Sponsorship is available! If you'd like to sponsor CodeOpinion.com and have your product or service advertised exclusively (no AdSense) on every post, contact me.

Do you want to use Kafka? Or do you need a Queue?

Do you want to use Kafka? Or do you need a message broker and queues? While they can seem similar, they have different purposes. I’m going to explain the differences, so you don’t try to brute force patterns and concepts in Kafka that are better used with a message broker.

YouTube

Check out my YouTube channel, where I post all kinds of content accompanying my posts, including this video showing everything in this post.

Partitioned Log

Kafka is a log. Specifically a partitioned log. I’ll discuss the partition part later in this post and how that affects ordered processing and concurrency.

Kafka Log

When a producer publishes new messages, generally events, to a log (a topic with Kafka), it appends them.

Kafka Log

Events aren’t removed from a topic unless defined by the retention period. You could keep all events forever or purge them after a period of time. This is an important aspect to note in comparison to a queue.

With an event-driven architecture, you can have one service publish events and have many different services consuming those events. It’s about decoupling. The publishing service doesn’t know who is consuming, or if anyone is consuming, the events it’s publishing.

Consumers

In this example, we have a topic with three events. Each consumer works independently, processing messages from the topic.

Consumers

Because events are not removed from the topic, a new consumer could start consuming the first event on the topic. Kafka maintains an offset per topic, per consumer group, and partition. I’ll get to consumer groups and partitions shortly. This allows consumers to process new events that are appended to the topic. However, this also allows existing consumers to re-process existing messages by changing the offset.

Just because a consumer processes an event from a topic does not mean that they cannot process it again or that another consumer can’t consume it. The event is not removed from the topic when it’s consumed.

Commands & Events

A lot of the trouble I see with using Kafka revolves around applying various patterns or semantics typical with queues or a message broker and trying to force it with Kafka. An example of this is Commands.

There are two kinds of messages. Commands and Events. Some will say Queries are also messages, but I disagree in the context of asynchronous messaging.

Commands are about invoking behavior. There can be many producers of a command. There is a required single consumer of a command. The consumer will be within the logical boundary that owns the definition/schema of the command.

Sending Commands

Events are about notifying other parts of your system that something has occurred. There is only a single publisher of an event. The logical boundary that publishes an event owns the schema/definition. There may be many consumers of an event or none.

Publishing Events

Commands and events have different semantics. They have very different purposes, and how that also pertains to coupling.

Commands vs Events

By this definition, how can you publish a command to a Kafka topic and guarantee that only a single consumer will process it? You can’t.

Queue

This is where a queue and a message broker differ.

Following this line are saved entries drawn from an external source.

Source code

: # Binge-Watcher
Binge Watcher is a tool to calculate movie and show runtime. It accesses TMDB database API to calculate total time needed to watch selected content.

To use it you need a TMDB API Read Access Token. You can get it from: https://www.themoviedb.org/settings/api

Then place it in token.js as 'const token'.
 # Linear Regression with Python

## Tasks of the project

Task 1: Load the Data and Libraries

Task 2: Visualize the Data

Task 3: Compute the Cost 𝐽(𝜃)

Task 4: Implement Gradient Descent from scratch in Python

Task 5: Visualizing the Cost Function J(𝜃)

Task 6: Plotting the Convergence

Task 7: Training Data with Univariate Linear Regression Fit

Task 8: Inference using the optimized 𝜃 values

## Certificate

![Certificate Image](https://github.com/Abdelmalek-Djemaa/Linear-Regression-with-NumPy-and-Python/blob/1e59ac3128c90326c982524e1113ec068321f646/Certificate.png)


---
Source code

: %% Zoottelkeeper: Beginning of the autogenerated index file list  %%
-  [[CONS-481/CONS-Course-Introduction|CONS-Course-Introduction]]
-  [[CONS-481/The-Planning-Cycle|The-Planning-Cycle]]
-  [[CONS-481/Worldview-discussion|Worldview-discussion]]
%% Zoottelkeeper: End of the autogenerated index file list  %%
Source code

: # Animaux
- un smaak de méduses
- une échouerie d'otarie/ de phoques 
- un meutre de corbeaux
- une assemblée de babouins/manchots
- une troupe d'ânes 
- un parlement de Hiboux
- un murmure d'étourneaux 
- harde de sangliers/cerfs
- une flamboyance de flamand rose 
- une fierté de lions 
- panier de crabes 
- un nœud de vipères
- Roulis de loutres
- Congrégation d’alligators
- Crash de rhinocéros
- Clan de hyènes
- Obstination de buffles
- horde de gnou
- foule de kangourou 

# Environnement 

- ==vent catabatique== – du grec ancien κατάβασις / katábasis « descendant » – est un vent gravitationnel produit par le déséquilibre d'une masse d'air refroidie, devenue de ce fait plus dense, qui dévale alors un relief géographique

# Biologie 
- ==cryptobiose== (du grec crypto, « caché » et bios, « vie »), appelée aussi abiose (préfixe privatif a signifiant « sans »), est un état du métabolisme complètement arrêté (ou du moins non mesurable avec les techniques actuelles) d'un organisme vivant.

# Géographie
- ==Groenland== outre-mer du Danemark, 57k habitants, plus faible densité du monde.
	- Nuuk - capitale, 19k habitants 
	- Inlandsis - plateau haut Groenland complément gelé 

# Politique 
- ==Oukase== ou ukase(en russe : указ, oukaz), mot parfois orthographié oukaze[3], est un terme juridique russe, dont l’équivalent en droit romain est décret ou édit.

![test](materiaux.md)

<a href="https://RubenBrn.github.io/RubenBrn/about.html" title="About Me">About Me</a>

When you send a command to a queue, there’s going to be a single consumer that will process that message.

Queue Consumer

When the consumer finishes processing the message, it will acknowledge back to the broker.

Queue Consumer Ack

At this point, the broker will remove the message from the queue.

Queue Consumer Ack Remove Message

The message is gone. The consumer cannot consume it again, nor can any other consumer.

Consumer Groups & Partitions

Earlier I mentioned consumer groups and partitions. A consumer group is a way to have multiple consumers consume from the same topic. This is a way to concurrently scale and process more messages from a topic called the competing consumer pattern.

A topic is divided into partitions. Events are appended to a partition within a topic. There can only be one consumer within a consumer group that processes messages from a partition.

Meaning you will process messages from a partition sequentially. This allows for ordered processing.

As an example of the competing consumers pattern, let’s say we have two partitions in a topic. Each partition right now is a single event in each. We have two consumers in a single consumer group. We’ve defined that the top consumer will consume from the top partition, and the bottom consumer will consume from the bottom partition.

Kafka Partition

This means that each consumer within our consumer group can process each message concurrently.

Kafka Partition

If we publish another message to the top partition, this means the top consumer again is the one responsible for consuming it. If it was busy processing another message, the bottom consumer, even if it’s available, will not consume it. Only the top consumer is associated with the top partition.

This allows you to consume messages in order, so as long as you associate them to the same partition.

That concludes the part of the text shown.